(What is needed): Every line holding the string "referrerpolicy" should be copied from the listing.

(Task data):
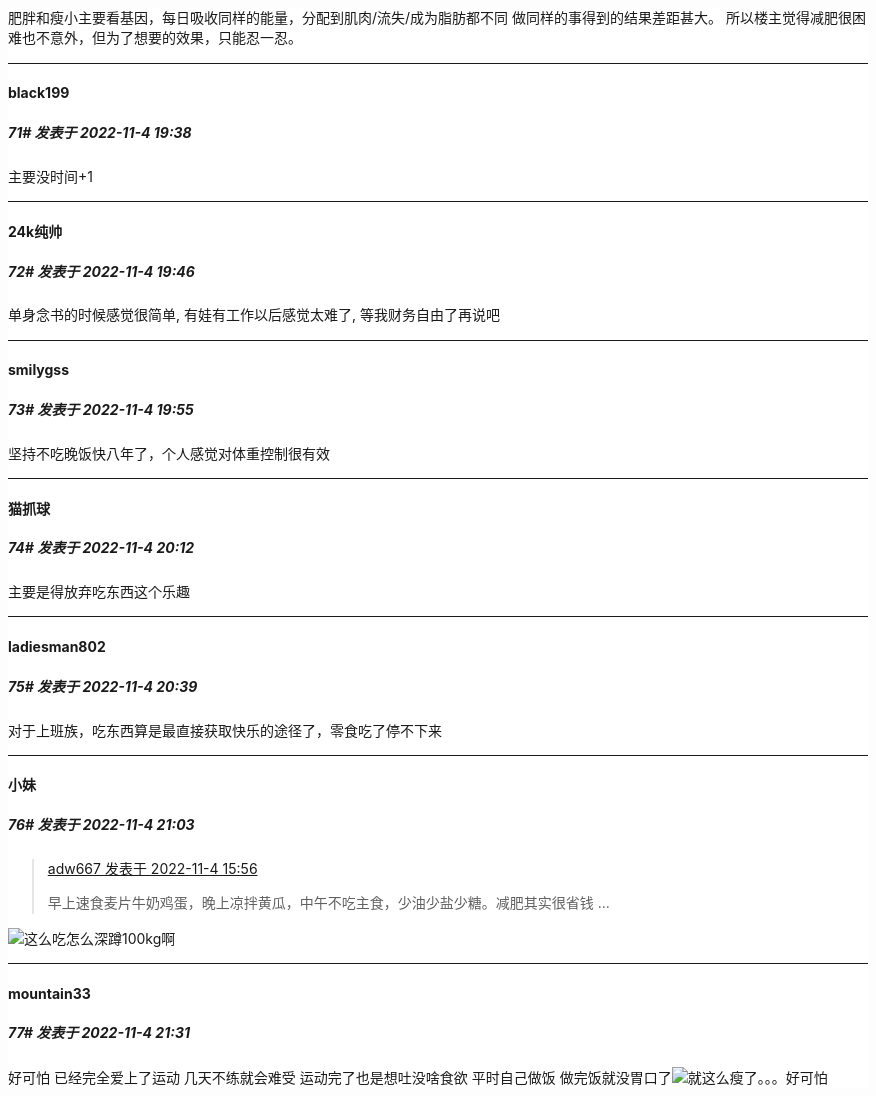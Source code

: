 肥胖和瘦小主要看基因，每日吸收同样的能量，分配到肌肉/流失/成为脂肪都不同
做同样的事得到的结果差距甚大。
所以楼主觉得减肥很困难也不意外，但为了想要的效果，只能忍一忍。

*****

####  black199  
##### 71#       发表于 2022-11-4 19:38

主要没时间+1



*****

####  24k纯帅  
##### 72#       发表于 2022-11-4 19:46

单身念书的时候感觉很简单, 有娃有工作以后感觉太难了, 等我财务自由了再说吧



*****

####  smilygss  
##### 73#       发表于 2022-11-4 19:55

坚持不吃晚饭快八年了，个人感觉对体重控制很有效



*****

####  猫抓球  
##### 74#       发表于 2022-11-4 20:12

主要是得放弃吃东西这个乐趣



*****

####  ladiesman802  
##### 75#       发表于 2022-11-4 20:39

对于上班族，吃东西算是最直接获取快乐的途径了，零食吃了停不下来



*****

####  小妹  
##### 76#       发表于 2022-11-4 21:03

<blockquote><a href="httphttps://bbs.saraba1st.com/2b/forum.php?mod=redirect&amp;goto=findpost&amp;pid=58272799&amp;ptid=2103126" target="_blank">adw667 发表于 2022-11-4 15:56</a>

早上速食麦片牛奶鸡蛋，晚上凉拌黄瓜，中午不吃主食，少油少盐少糖。减肥其实很省钱 ...</blockquote>
<img src="https://static.saraba1st.com/image/smiley/face2017/220.png" referrerpolicy="no-referrer">这么吃怎么深蹲100kg啊



*****

####  mountain33  
##### 77#       发表于 2022-11-4 21:31

好可怕 已经完全爱上了运动 几天不练就会难受 运动完了也是想吐没啥食欲 平时自己做饭 做完饭就没胃口了<img src="https://static.saraba1st.com/image/smiley/face2017/022.png" referrerpolicy="no-referrer">就这么瘦了。。。好可怕

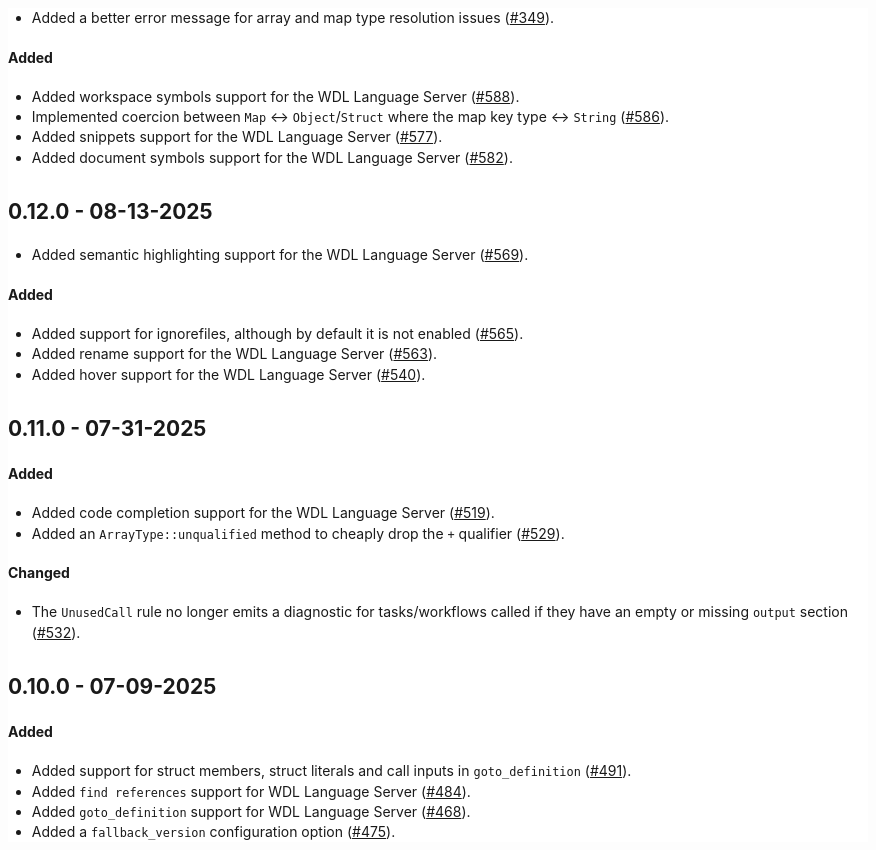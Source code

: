 * Added a better error message for array and map type resolution issues
  ([#349](https://github.com/stjude-rust-labs/sprocket/pull/349)).

#### Added

* Added workspace symbols support for the WDL Language Server ([#588](https://github.com/stjude-rust-labs/wdl/pull/588)).
* Implemented coercion between `Map` <-> `Object`/`Struct` where the map key
  type <-> `String` ([#586](https://github.com/stjude-rust-labs/wdl/pull/586)).
* Added snippets support for the WDL Language Server ([#577](https://github.com/stjude-rust-labs/wdl/pull/577)).
* Added document symbols support for the WDL Language Server ([#582](https://github.com/stjude-rust-labs/wdl/pull/582)).

## 0.12.0 - 08-13-2025

* Added semantic highlighting support for the WDL Language Server ([#569](https://github.com/stjude-rust-labs/wdl/pull/569)).

#### Added

* Added support for ignorefiles, although by default it is not enabled ([#565](https://github.com/stjude-rust-labs/wdl/pull/565)).
* Added rename support for the WDL Language Server ([#563](https://github.com/stjude-rust-labs/wdl/pull/563)).
* Added hover support for the WDL Language Server ([#540](https://github.com/stjude-rust-labs/wdl/pull/540)).

## 0.11.0 - 07-31-2025

#### Added

* Added code completion support for the WDL Language Server ([#519](https://github.com/stjude-rust-labs/wdl/pull/519)).
* Added an `ArrayType::unqualified` method to cheaply drop the `+` qualifier ([#529](https://github.com/stjude-rust-labs/wdl/pull/529)).

#### Changed

* The `UnusedCall` rule no longer emits a diagnostic for tasks/workflows called if they have an empty or missing `output` section ([#532](https://github.com/stjude-rust-labs/wdl/pull/532)).

## 0.10.0 - 07-09-2025

#### Added

* Added support for struct members, struct literals and call inputs in `goto_definition` ([#491](https://github.com/stjude-rust-labs/wdl/pull/491)).
* Added `find references` support for WDL Language Server ([#484](https://github.com/stjude-rust-labs/wdl/pull/484)).
* Added `goto_definition` support for WDL Language Server ([#468](https://github.com/stjude-rust-labs/wdl/pull/468)).
* Added a `fallback_version` configuration option ([#475](https://github.com/stjude-rust-labs/wdl/pull/475)).
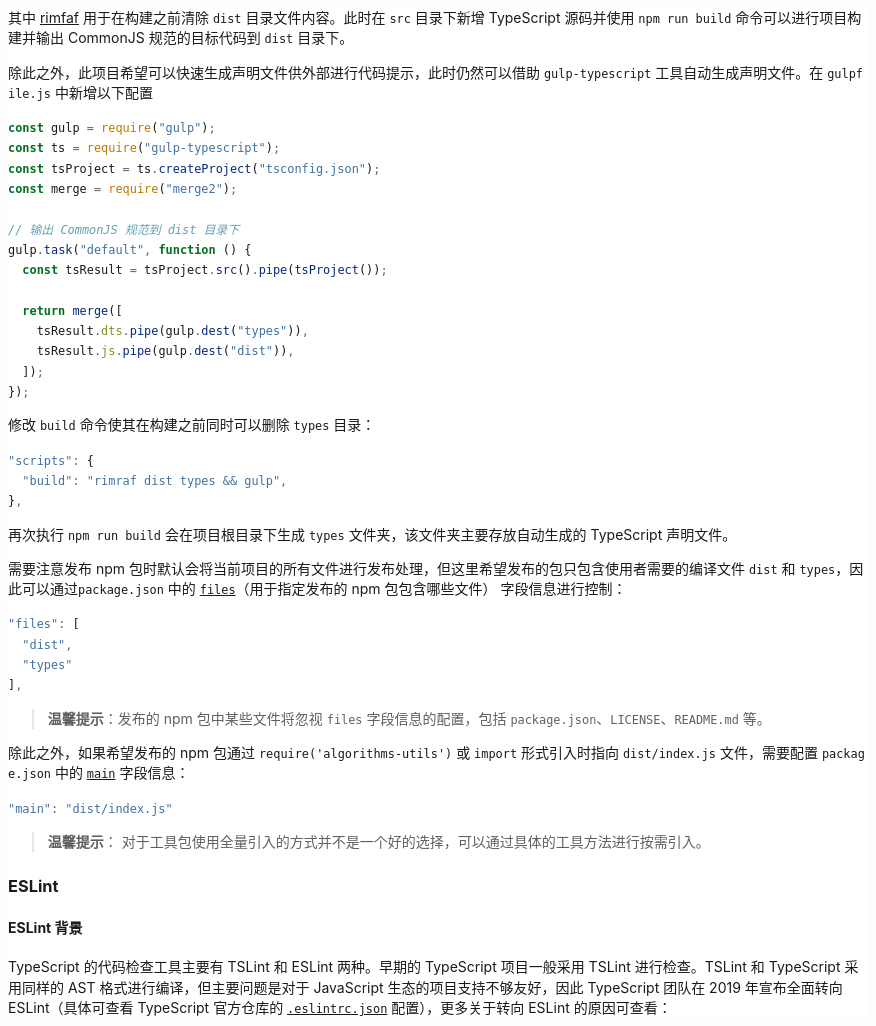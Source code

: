 其中 [rimfaf](https://github.com/isaacs/rimraf) 用于在构建之前清除 `dist` 目录文件内容。此时在 `src` 目录下新增 TypeScript 源码并使用 `npm run build` 命令可以进行项目构建并输出 CommonJS 规范的目标代码到 `dist` 目录下。

除此之外，此项目希望可以快速生成声明文件供外部进行代码提示，此时仍然可以借助 `gulp-typescript` 工具自动生成声明文件。在 `gulpfile.js` 中新增以下配置

```javascript
const gulp = require("gulp");
const ts = require("gulp-typescript");
const tsProject = ts.createProject("tsconfig.json");
const merge = require("merge2");

// 输出 CommonJS 规范到 dist 目录下
gulp.task("default", function () {
  const tsResult = tsProject.src().pipe(tsProject());

  return merge([
    tsResult.dts.pipe(gulp.dest("types")),
    tsResult.js.pipe(gulp.dest("dist")),
  ]);
});
```

修改 `build` 命令使其在构建之前同时可以删除 `types` 目录：

```javascript
"scripts": {
  "build": "rimraf dist types && gulp",
},
```

再次执行 `npm run build` 会在项目根目录下生成 `types` 文件夹，该文件夹主要存放自动生成的 TypeScript 声明文件。

需要注意发布 npm 包时默认会将当前项目的所有文件进行发布处理，但这里希望发布的包只包含使用者需要的编译文件 `dist` 和 `types`，因此可以通过`package.json` 中的 [`files`](https://docs.npmjs.com/files/package.json#files)（用于指定发布的 npm 包包含哪些文件） 字段信息进行控制：

```javascript
"files": [
  "dist",
  "types"
],
```

> **温馨提示**：发布的 npm 包中某些文件将忽视 `files` 字段信息的配置，包括 `package.json`、`LICENSE`、`README.md` 等。

除此之外，如果希望发布的 npm 包通过 `require('algorithms-utils')` 或 `import` 形式引入时指向 `dist/index.js` 文件，需要配置 `package.json` 中的 [`main`](https://docs.npmjs.com/files/package.json#main) 字段信息：

```javascript
"main": "dist/index.js"
```

> **温馨提示**： 对于工具包使用全量引入的方式并不是一个好的选择，可以通过具体的工具方法进行按需引入。

### ESLint

#### ESLint 背景

TypeScript 的代码检查工具主要有 TSLint 和 ESLint 两种。早期的 TypeScript 项目一般采用 TSLint 进行检查。TSLint 和 TypeScript 采用同样的 AST 格式进行编译，但主要问题是对于 JavaScript 生态的项目支持不够友好，因此 TypeScript 团队在 2019 年宣布全面转向 ESLint（具体可查看 TypeScript 官方仓库的 [`.eslintrc.json`](https://github.com/microsoft/TypeScript/blob/master/.eslintrc.jso) 配置），更多关于转向 ESLint 的原因可查看：
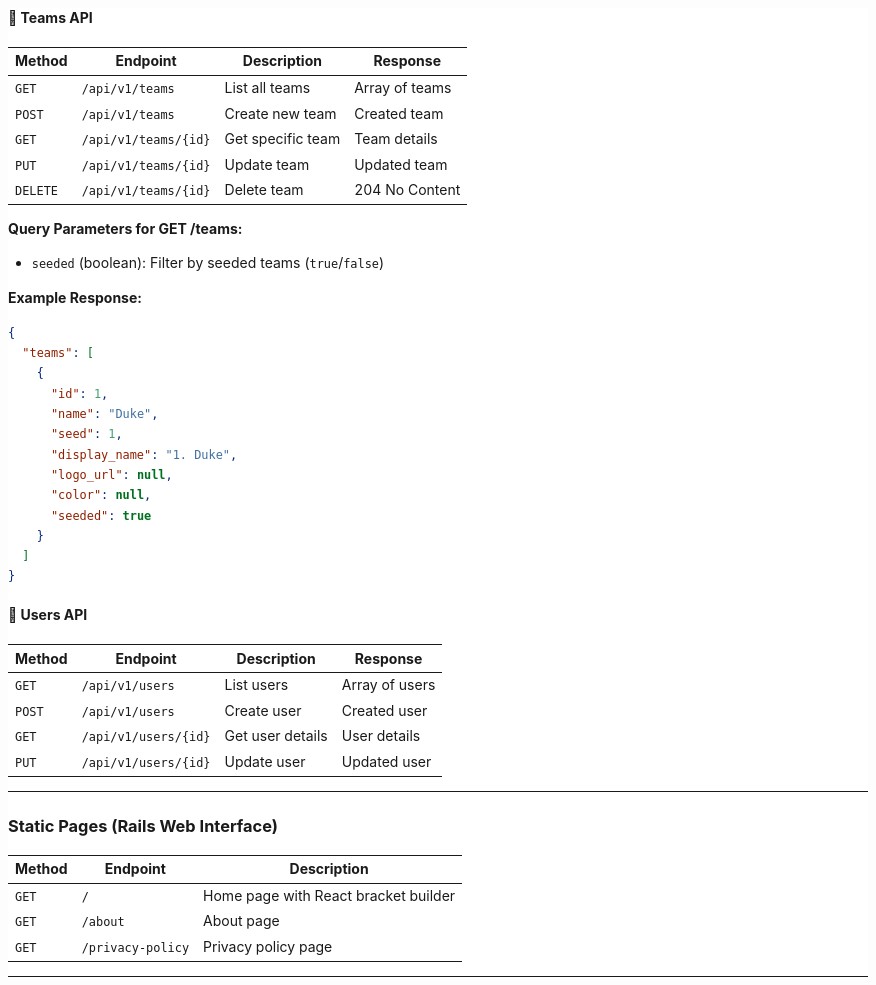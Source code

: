 #### 👥 Teams API

| Method | Endpoint | Description | Response |
|--------|----------|-------------|----------|
| `GET` | `/api/v1/teams` | List all teams | Array of teams |
| `POST` | `/api/v1/teams` | Create new team | Created team |
| `GET` | `/api/v1/teams/{id}` | Get specific team | Team details |
| `PUT` | `/api/v1/teams/{id}` | Update team | Updated team |
| `DELETE` | `/api/v1/teams/{id}` | Delete team | 204 No Content |

**Query Parameters for GET /teams:**
- `seeded` (boolean): Filter by seeded teams (`true`/`false`)

**Example Response:**
```json
{
  "teams": [
    {
      "id": 1,
      "name": "Duke",
      "seed": 1,
      "display_name": "1. Duke",
      "logo_url": null,
      "color": null,
      "seeded": true
    }
  ]
}
```

#### 👤 Users API

| Method | Endpoint | Description | Response |
|--------|----------|-------------|----------|
| `GET` | `/api/v1/users` | List users | Array of users |
| `POST` | `/api/v1/users` | Create user | Created user |
| `GET` | `/api/v1/users/{id}` | Get user details | User details |
| `PUT` | `/api/v1/users/{id}` | Update user | Updated user |

---

### Static Pages (Rails Web Interface)

| Method | Endpoint | Description |
|--------|----------|-------------|
| `GET` | `/` | Home page with React bracket builder |
| `GET` | `/about` | About page |
| `GET` | `/privacy-policy` | Privacy policy page |

---
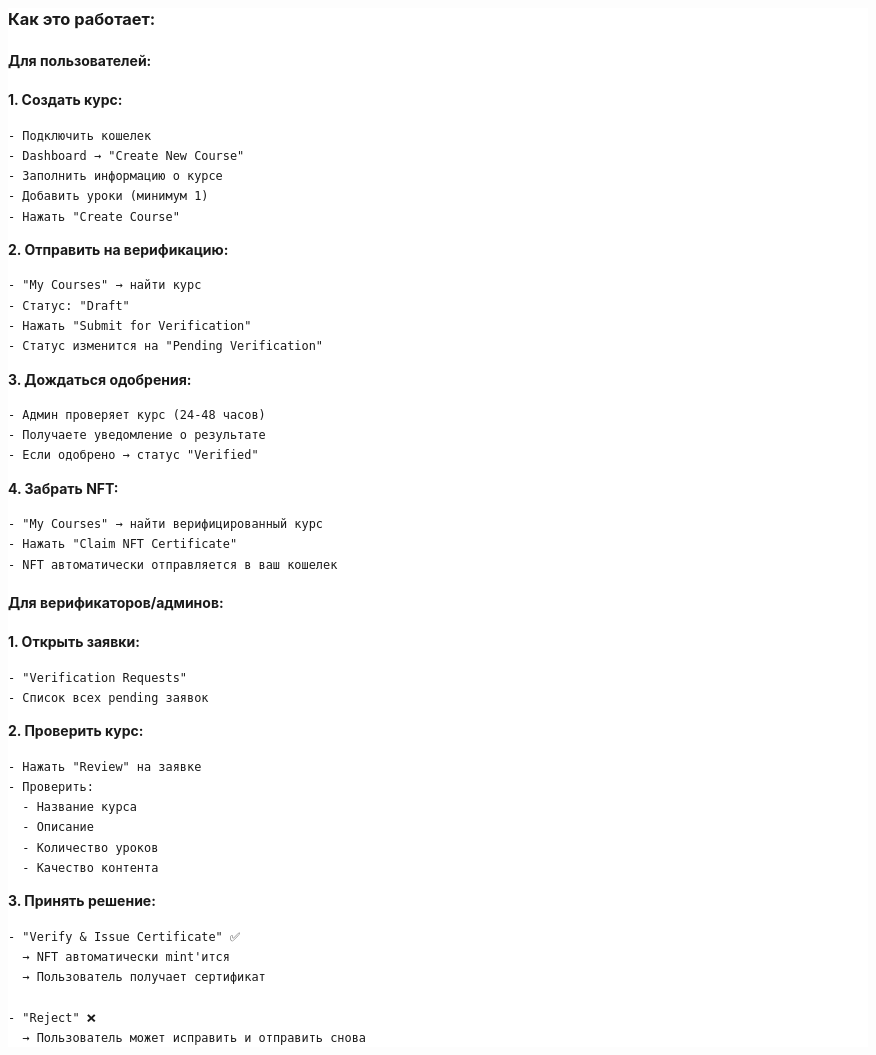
 ```
```

### Как это работает:

#### Для пользователей:

**1. Создать курс:**
```
- Подключить кошелек
- Dashboard → "Create New Course"
- Заполнить информацию о курсе
- Добавить уроки (минимум 1)
- Нажать "Create Course"
```

**2. Отправить на верификацию:**
```
- "My Courses" → найти курс
- Статус: "Draft"
- Нажать "Submit for Verification"
- Статус изменится на "Pending Verification"
```

**3. Дождаться одобрения:**
```
- Админ проверяет курс (24-48 часов)
- Получаете уведомление о результате
- Если одобрено → статус "Verified"
```

**4. Забрать NFT:**
```
- "My Courses" → найти верифицированный курс
- Нажать "Claim NFT Certificate"
- NFT автоматически отправляется в ваш кошелек
```

#### Для верификаторов/админов:

**1. Открыть заявки:**
```
- "Verification Requests"
- Список всех pending заявок
```

**2. Проверить курс:**
```
- Нажать "Review" на заявке
- Проверить:
  - Название курса
  - Описание
  - Количество уроков
  - Качество контента
```

**3. Принять решение:**
```
- "Verify & Issue Certificate" ✅
  → NFT автоматически mint'ится
  → Пользователь получает сертификат
  
- "Reject" ❌
  → Пользователь может исправить и отправить снова
```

(Answer to this problem):
<img src="https://static.saraba1st.com/image/smiley/face2017/220.png" referrerpolicy="no-referrer">这么吃怎么深蹲100kg啊
好可怕 已经完全爱上了运动 几天不练就会难受 运动完了也是想吐没啥食欲 平时自己做饭 做完饭就没胃口了<img src="https://static.saraba1st.com/image/smiley/face2017/022.png" referrerpolicy="no-referrer">就这么瘦了。。。好可怕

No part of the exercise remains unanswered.